The research field of cold (T<1K) and ultracold (T<<1mK) molecules is continuously expanding in many directions, involving an increasing number of groups throughout the world. This research field actually has initiated a “revolution in molecular physics” similar to the one induced by laser-cooling of atoms and Bose-Einstein Condensation (BEC) in dilute gases of weakly interacting ultracold atoms. Due to their much richer internal structure than atoms, ultracold molecules have opened the way towards fascinating researches and new possibilities for controlling quantum systems. A few examples are:

(i) High-resolution molecular spectroscopy;
(ii) Precision measurements for testing fundamental theories;
(iii) Quantum information devices;
(iv) Elementary chemical reactions and Many-body physics.

Those last years a major breakthrough has recently been achieved, as molecules in the lowest vibrational level of their absolute ground state have been formed. While paving the way towards a new kind of ultracold chemistry, collisions, in particular inelastic collisions (molecule-molecule and atom-molecule collisions), in general limit the possibility to use such ultracold molecular samples for other purposes. Soon came the desire of suppressing collisions using electromagnetic fields. The basic idea is to couple the initial molecular state of the colliding atom-molecule to a repulsive excited trimer state using laser light detuned to the blue of a resonant atomic transition, preventing molecules to come close to residual atoms.
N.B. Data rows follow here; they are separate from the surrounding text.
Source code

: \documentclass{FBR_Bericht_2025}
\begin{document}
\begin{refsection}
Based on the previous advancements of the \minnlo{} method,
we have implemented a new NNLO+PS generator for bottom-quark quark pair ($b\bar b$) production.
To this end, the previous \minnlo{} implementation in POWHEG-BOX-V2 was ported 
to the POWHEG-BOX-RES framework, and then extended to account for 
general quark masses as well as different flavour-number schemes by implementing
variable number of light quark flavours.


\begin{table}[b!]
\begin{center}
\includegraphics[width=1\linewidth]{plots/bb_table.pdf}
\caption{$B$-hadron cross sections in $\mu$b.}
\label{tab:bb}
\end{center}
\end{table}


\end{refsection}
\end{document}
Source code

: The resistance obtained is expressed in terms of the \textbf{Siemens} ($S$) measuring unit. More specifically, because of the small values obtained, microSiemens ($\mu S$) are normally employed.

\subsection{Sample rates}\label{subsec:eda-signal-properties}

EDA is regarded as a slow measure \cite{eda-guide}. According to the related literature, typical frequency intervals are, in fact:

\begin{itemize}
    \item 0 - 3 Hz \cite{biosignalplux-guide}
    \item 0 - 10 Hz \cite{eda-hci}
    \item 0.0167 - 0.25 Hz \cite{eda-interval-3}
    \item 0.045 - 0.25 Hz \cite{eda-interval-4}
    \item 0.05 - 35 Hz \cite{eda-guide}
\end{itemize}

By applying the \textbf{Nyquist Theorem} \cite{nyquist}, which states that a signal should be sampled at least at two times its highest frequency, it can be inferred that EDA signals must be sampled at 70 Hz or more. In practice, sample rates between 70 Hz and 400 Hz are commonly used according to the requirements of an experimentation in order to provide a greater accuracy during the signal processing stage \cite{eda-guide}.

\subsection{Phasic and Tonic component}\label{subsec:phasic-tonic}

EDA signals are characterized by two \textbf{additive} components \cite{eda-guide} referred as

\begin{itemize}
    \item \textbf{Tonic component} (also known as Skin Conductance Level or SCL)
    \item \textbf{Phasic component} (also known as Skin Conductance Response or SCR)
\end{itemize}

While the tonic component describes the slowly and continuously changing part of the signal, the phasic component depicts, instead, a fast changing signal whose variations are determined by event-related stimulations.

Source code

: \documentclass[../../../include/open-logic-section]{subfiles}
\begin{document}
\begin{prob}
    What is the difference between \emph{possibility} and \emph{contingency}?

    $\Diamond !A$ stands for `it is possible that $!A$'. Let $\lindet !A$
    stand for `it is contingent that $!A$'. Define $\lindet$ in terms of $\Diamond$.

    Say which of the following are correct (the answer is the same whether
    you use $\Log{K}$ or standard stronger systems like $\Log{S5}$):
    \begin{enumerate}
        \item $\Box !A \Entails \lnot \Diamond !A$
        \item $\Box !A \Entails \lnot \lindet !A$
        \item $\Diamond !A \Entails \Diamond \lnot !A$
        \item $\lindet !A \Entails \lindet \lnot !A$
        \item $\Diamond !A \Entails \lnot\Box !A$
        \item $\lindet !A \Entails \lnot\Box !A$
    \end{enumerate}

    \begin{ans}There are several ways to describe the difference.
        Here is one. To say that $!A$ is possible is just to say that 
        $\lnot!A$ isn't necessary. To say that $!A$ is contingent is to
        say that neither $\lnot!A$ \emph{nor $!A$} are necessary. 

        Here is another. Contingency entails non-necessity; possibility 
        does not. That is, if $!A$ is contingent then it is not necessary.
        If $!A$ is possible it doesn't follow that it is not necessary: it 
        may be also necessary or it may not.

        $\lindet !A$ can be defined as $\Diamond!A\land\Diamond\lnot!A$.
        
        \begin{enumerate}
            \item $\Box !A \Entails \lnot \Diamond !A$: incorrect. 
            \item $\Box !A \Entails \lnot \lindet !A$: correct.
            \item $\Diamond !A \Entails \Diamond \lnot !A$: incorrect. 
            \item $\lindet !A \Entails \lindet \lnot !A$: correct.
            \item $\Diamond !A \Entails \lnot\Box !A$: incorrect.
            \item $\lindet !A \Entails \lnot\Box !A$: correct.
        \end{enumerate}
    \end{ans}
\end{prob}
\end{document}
The goal of this project is to identify  repulsive excited channels appropriate for optical shielding and to
describe their coupling with the initial state of  the colliding atom-molecule (for example Na and Rb atoms with NaRb molecules) in the framework of the dressed-state picture where the coupling of the involved molecular states is induced by the blue-detuned laser light with Rabi frequency and treated under the rotating wave approximation. During the internship period the problem will be treated in the framework of a semiclassical Landau-Zener model whose robustnes has been assessed which would readily provide an indication of the shielding efficiency usable in the experiments. If continued by a PhD thesis a full quantum treatment using close coupling methods will be implemented and the role of spontaneous emission will also be investigated as it may become a limit of the shielding process due to the very weak relative velocities of the atoms and molecules at ultralow temperatures. Good knowledge of Atomic and Molecular Physics is required. Good programming skills (e.g., Fortran, Mathematica) are desirable.